June 24th, 2026
0 reactions

When the model has never seen your code

Principal Developer Advocate

This is the fifth article in a series about Agent Experience (AX): the practice of making AI coding agents work correctly with your technology. The series covers what you can and can’t control in the agent stack, how to measure whether your extensions are helping or hurting, and how to iterate toward better outcomes.

Everything we’ve covered so far assumed the model has some training data about your technology. Maybe it’s outdated, maybe it’s biased toward a competitor, but there’s something in the weights to work with. For proprietary code, internal SDKs, and custom frameworks, there’s nothing.

In the previous article, we covered how extensions compete for the context window and interfere with each other. That assumed your extensions were correcting or supplementing what the model already knows. This article is about a different problem: what happens when you’re teaching from scratch.
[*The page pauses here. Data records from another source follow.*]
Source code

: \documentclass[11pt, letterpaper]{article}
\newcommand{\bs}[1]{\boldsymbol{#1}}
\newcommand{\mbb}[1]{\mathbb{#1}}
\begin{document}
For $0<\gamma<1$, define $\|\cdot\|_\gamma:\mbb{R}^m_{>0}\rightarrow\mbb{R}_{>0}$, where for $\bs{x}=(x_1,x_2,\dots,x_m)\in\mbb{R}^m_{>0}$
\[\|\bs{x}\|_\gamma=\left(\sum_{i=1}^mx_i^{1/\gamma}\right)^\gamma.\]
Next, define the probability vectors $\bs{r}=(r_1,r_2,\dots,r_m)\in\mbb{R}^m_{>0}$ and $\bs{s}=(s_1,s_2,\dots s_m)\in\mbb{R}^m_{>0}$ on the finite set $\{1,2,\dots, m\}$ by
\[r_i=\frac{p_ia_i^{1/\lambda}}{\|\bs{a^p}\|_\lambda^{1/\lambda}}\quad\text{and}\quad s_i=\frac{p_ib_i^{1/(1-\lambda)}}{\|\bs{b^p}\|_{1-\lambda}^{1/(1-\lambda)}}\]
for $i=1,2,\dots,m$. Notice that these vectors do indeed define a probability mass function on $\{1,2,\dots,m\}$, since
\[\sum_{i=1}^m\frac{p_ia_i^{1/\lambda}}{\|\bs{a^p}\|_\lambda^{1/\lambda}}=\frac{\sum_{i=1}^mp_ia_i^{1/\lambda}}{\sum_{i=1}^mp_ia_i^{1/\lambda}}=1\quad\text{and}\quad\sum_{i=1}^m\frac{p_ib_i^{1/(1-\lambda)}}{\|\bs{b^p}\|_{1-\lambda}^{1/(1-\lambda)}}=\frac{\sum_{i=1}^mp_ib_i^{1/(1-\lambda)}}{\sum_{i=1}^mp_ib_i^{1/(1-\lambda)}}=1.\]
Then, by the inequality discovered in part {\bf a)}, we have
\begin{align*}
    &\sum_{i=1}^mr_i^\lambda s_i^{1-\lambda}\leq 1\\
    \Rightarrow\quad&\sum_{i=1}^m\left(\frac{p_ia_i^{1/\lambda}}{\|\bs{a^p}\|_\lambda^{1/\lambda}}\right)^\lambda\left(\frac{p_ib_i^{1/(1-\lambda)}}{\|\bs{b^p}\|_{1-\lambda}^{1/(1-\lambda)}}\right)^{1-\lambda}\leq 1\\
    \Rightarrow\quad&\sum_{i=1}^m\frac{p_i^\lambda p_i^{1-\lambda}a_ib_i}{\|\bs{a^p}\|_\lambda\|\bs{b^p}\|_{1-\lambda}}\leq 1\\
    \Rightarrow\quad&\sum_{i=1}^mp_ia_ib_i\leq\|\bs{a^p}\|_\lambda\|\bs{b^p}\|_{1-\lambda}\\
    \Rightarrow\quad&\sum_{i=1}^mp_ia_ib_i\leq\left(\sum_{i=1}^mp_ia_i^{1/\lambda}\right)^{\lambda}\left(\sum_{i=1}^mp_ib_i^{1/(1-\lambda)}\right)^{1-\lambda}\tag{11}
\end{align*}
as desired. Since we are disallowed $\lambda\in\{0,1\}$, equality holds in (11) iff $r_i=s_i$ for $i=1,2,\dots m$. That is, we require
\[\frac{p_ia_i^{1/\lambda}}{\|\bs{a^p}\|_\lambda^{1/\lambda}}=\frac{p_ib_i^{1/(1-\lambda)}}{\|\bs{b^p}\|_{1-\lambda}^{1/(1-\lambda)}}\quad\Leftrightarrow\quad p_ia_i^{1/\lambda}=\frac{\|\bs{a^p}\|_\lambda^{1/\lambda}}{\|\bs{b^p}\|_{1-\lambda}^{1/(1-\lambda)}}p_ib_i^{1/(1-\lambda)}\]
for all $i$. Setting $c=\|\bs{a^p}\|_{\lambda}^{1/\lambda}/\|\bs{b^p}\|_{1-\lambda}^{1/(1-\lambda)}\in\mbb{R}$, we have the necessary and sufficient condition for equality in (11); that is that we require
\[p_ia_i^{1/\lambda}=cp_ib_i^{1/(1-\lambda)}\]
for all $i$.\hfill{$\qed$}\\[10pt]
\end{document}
The zero-knowledge starting point

When the model has seen your technology during training, you’re working with defaults. Bad defaults, sometimes, but defaults nonetheless. The model has opinions about your API shape, your naming conventions, and your error handling patterns. Your agent extensions correct those opinions, fill gaps, and steer the model toward current best practices.

When the model has never seen your technology, however, there are no defaults to correct and nothing to build on. It has a void, and voids don’t stay empty.

The closest-match trap

Models typically don’t say “I don’t know.” When a developer asks an agent to use an unfamiliar API, the model doesn’t flag uncertainty, pause, or ask for documentation. It finds the closest match in its training data and generates code as if that match were your technology.

Say your internal SDK has a method called SessionManager.initialize() that takes a configuration object with specific required fields. The model has never seen it. But it’s seen similar patterns in AWS SDK, Azure SDK, Firebase, and a dozen other libraries. It picks whichever one feels closest based on context clues (naming conventions, workspace structure, existing imports) and generates code that follows that SDK’s patterns. And to the model it doesn’t matter that the arguments are in the wrong order, the initialization flow assumes a builder pattern your library doesn’t use, and the error handling follows conventions from a completely different ecosystem.

The closest-match trap: the model maps your unknown SDK to the nearest known one and generates plausible but wrong code

The code looks plausible. That’s the trap. It uses your function names (because you mentioned them in the prompt or they appear in workspace files), it follows reasonable patterns, it might even compile if your language is forgiving enough. But it’s wrong in ways that only someone who knows your SDK would catch. Would a developer spot this in code review? Probably. Would they spot it across 20 files the agent generated in a single session? That’s harder.

How would you know which SDK the model decided yours looks like? You wouldn’t. Not unless you run a baseline evaluation.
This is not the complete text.